– Дуайера?
Я киваю.
– Лично? Совсем не знаю. Но в определенных кругах у него определенная репутация. Когда я услышал о твоем отъезде в Лондон, я сразу понял, что без Дуайера дело не обошлось.
– Он помог мне устроиться в университет. Для прикрытия, конечно. Я должна была подобраться к этому кубинскому агенту, Рамону. И все-таки мне понравилось. Очень.
– Изучать политологию?
– Ну да.
– Рад, что тебе представилась такая возможность.
– Теперь, похоже, об учебе придется забыть.
– Пока об этом не беспокойся. У тебя еще будет время уладить дело. Может, оформишь академический отпуск, а может, и не придется. Кто сказал, что ты уезжаешь надолго? Захочешь вернуться – вернешься. Если люди Дуайера избавились от тела, тебе вообще не из-за чего волноваться.
– Пожалуй.
Волноваться из-за учебы, когда вот-вот может разразиться ядерная война, – это действительно довольно глупо.
В самолете мы разговариваем мало. Проблемы наших взаимоотношений отступают на второй план, а на первом плане сейчас политика и создавшееся международное положение – то, о чем Ник не может свободно разговаривать на людях. Когда он обнимает меня за плечи, я, как ни странно, засыпаю: мне удается отчасти возместить себе бессонную ночь в отельном номере.

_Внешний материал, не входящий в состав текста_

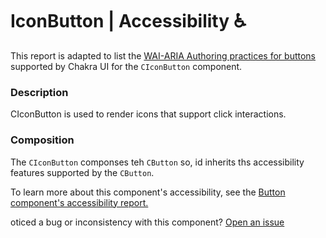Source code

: # IconButton | Accessibility ♿️

This report is adapted to list the [WAI-ARIA Authoring practices for buttons](https://www.w3.org/WAI/ARIA/apg/patterns/button/) supported by Chakra UI for the `CIconButton` component.

### Description

CIconButton is used to render icons that support click interactions.

### Composition

The `CIconButton` componses teh `CButton` so, id inherits ths accessibility features supported by the `CButton`.

To learn more about this component's accessibility, see the [Button component's accessibility report.](https://github.com/chakra-ui/chakra-ui-vue/blob/master/packages/chakra-ui-core/src/CButton/accessibility.md)

oticed a bug or inconsistency with this component? [Open an issue](https://github.com/chakra-ui/chakra-ui-vue/issues/new/choose)
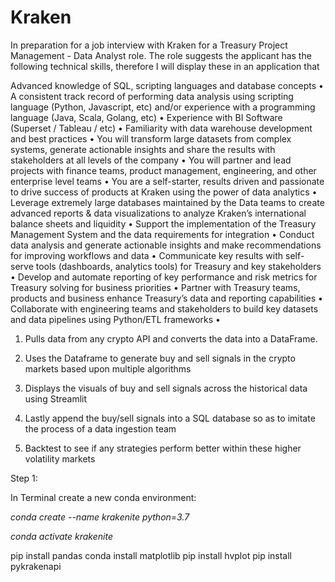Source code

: # Kraken

In preparation for a job interview with Kraken for a Treasury Project Management - Data Analyst role. 
The role suggests the applicant has the following technical skills, therefore I will display these in an application that 



Advanced knowledge of SQL, scripting languages and database concepts
•
A consistent track record of performing data analysis using scripting language (Python, Javascript, etc) and/or experience with a programming language (Java, Scala, Golang, etc)
•
Experience with BI Software (Superset / Tableau / etc)
•
Familiarity with data warehouse development and best practices
•
You will transform large datasets from complex systems, generate actionable insights and share the results with stakeholders at all levels of the company
•
You will partner and lead projects with finance teams, product management, engineering, and other enterprise level teams
•
You are a self-starter, results driven and passionate to drive success of products at Kraken using the power of data analytics
•
Leverage extremely large databases maintained by the Data teams to create advanced reports & data visualizations to analyze Kraken’s international balance sheets and liquidity
•
Support the implementation of the Treasury Management System and the data requirements for integration
•
Conduct data analysis and generate actionable insights and make recommendations for improving workflows and data
•
Communicate key results with self-serve tools (dashboards, analytics tools) for Treasury and key stakeholders
•
Develop and automate reporting of key performance and risk metrics for Treasury solving for business priorities
•
Partner with Treasury teams, products and business enhance Treasury’s data and reporting capabilities
•
Collaborate with engineering teams and stakeholders to build key datasets and data pipelines using Python/ETL frameworks
•



1) Pulls data from any crypto API and converts the data into a DataFrame.

2) Uses the Dataframe to generate buy and sell signals in the crypto markets based upon multiple algorithms 

3) Displays the visuals of buy and sell signals across the historical data using Streamlit

4) Lastly append the buy/sell signals into a SQL database so as to imitate the process of a data ingestion team

5) Backtest to see if any strategies perform better within these higher volatility markets



Step 1:

In Terminal create a new conda environment:

*conda create --name krakenite python=3.7*

*conda activate krakenite*


pip install pandas
conda install matplotlib
pip install hvplot
pip install pykrakenapi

Во сне я вижу Ника, его руки, прикасающиеся к моему телу, его губы, целующие меня. А еще мне снится схватка с Рамоном и выстрел. Только на этот раз, посмотрев на руки, я вижу не его кровь, а собственную.

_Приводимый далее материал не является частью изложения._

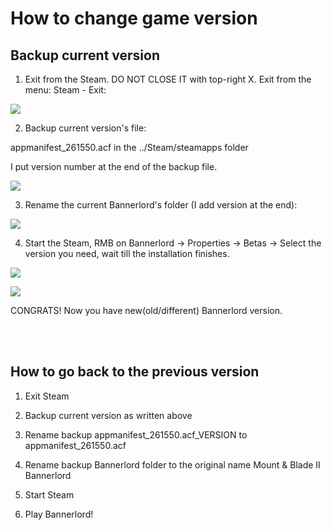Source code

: # How to change game version

## Backup current version

1) Exit from the Steam. DO NOT CLOSE IT with top-right X. Exit from the menu: Steam - Exit:

![](https://i.imgur.com/qaJ9ToT.png)

2) Backup current version's file:

appmanifest_261550.acf in the ../Steam/steamapps folder

I put version number at the end of the backup file.

![](https://i.imgur.com/7Wg8ueC.png)

3) Rename the current Bannerlord's folder (I add version at the end):

![](https://i.imgur.com/kf6adV7.png)

4) Start the Steam, RMB on Bannerlord -> Properties -> Betas -> Select the version you need, wait till the installation finishes.

![](https://imgur.com/YKdZIyk.png)

![](https://imgur.com/EBtg2sY.png)


CONGRATS! Now you have new(old/different) Bannerlord version.

<br><br>
## How to go back to the previous version

1) Exit Steam

2) Backup current version as written above

3) Rename backup appmanifest_261550.acf_VERSION to appmanifest_261550.acf

4) Rename backup Bannerlord folder to the original name Mount & Blade II Bannerlord

5) Start Steam

6) Play Bannerlord!


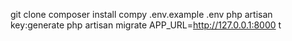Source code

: git clone
composer install
compy .env.example .env
php artisan key:generate
php artisan migrate
APP_URL=http://127.0.0.1:8000
t
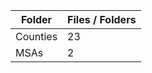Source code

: | Folder   |   Files / Folders |
|----------|-------------------|
| Counties |                23 |
| MSAs     |                 2 |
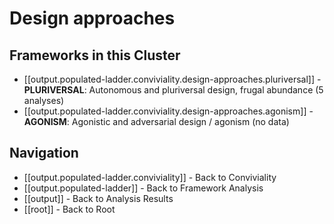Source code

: # Design approaches

## Frameworks in this Cluster

- [[output.populated-ladder.conviviality.design-approaches.pluriversal]] - **PLURIVERSAL**: Autonomous and pluriversal design, frugal abundance (5 analyses)
- [[output.populated-ladder.conviviality.design-approaches.agonism]] - **AGONISM**: Agonistic and adversarial design / agonism (no data)


## Navigation

- [[output.populated-ladder.conviviality]] - Back to Conviviality
- [[output.populated-ladder]] - Back to Framework Analysis
- [[output]] - Back to Analysis Results
- [[root]] - Back to Root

Вздрогнув, я просыпаюсь. Ник целует меня в лоб. Между его нахмуренных бровей глубоко залегла тревога, напряжение проходит через его пальцы, переплетенные с моими. Маскировать истинную природу наших отношений мы не считаем нужным: перед лицом угрозы, которая над нами нависла, это кажется бессмысленным.
По прилете в Вашингтон мы с Ником едем в его квартиру в Джорджтауне. Переодевшись и быстро меня поцеловав, он сразу же отправляется на работу.
Опять оставшись одна, я звоню Элизе и объясняю ей ситуацию в настолько общих чертах, насколько возможно. Она забрасывает меня вопросами об отношениях с Ником: как нас угораздило снова встретиться, что между нами было, почему я решила вернуться с ним в Америку. О своих «внеучебных» занятиях я, разумеется, молчу, а о создавшемся международном положении говорю минимум – только чтобы ее предостеречь.
О том, что Советский Союз наращивает вооружение, известно уже довольно давно, однако угроза ядерного удара по Соединенным Штатам – это новость, причем очень тревожная.
– Ты меня пугаешь, Беатрис. К чему ты клонишь? – спрашивает Элиза.
– Может быть, тебе стоит закупить впрок каких-нибудь продуктов. Сегодня вечером президент выступит с обращением к гражданам, – говорю я и думаю о маленьком племяннике, которого не видела уже полтора года. Наверное, он подрос. Как мы переживем все это? – Запасись необходимым. И подумай, куда можно быстро уехать из Флориды, если придется.
Элиза вешает трубку, чтобы начать обзванивать других членов семьи – об этом ее не приходится долго просить. После всех тех ужасов, с которыми мы столкнулись, мы не пренебрегаем никакими предостережениями. Однажды нас уже застигли врасплох. Это не должно повториться.
Чтобы занять время, я принимаюсь исследовать квартиру Ника. Открываю шкаф, трогаю костюмы, вдыхаю запах знакомого одеколона. Так я изучаю бытовую сторону его жизни. Сходясь, мы с ним очень быстро начинаем вести себя как супружеская пара, что одновременно и приводит меня в восторг, и пугает.
В нескольких кварталах от дома есть рынок. Там я покупаю продукты на деньги, которые обменяла в аэропорту. Благодаря ЦРУ я стала финансово независимой, и это не может не радовать.
Вернувшись в квартиру Ника и приготовив ужин, я сажусь перед телевизором, чтобы послушать выступление Кеннеди.
* * *
На следующие же сутки после нашего отъезда из Лондона, в семь часов вечера, Кеннеди обращается к гражданам. Он сидит за своим столом в Овальном кабинете, лицо суровое. По темпераменту он, чувствуется, человек спокойный, значит, несмотря на относительную молодость, его трудно выбить из равновесия. Рука, удерживающая штурвал, не дрожит. Я завидую американцам: у них устойчивый лидер – не то что Фидель с его пламенной риторикой и гневными эскападами. Когда я была моложе и боролась за радикальные перемены, мне импонировала такая ярость, но теперь я предпочитаю спокойствие Кеннеди, хотя и не могу простить его за произошедшее в заливе Свиней.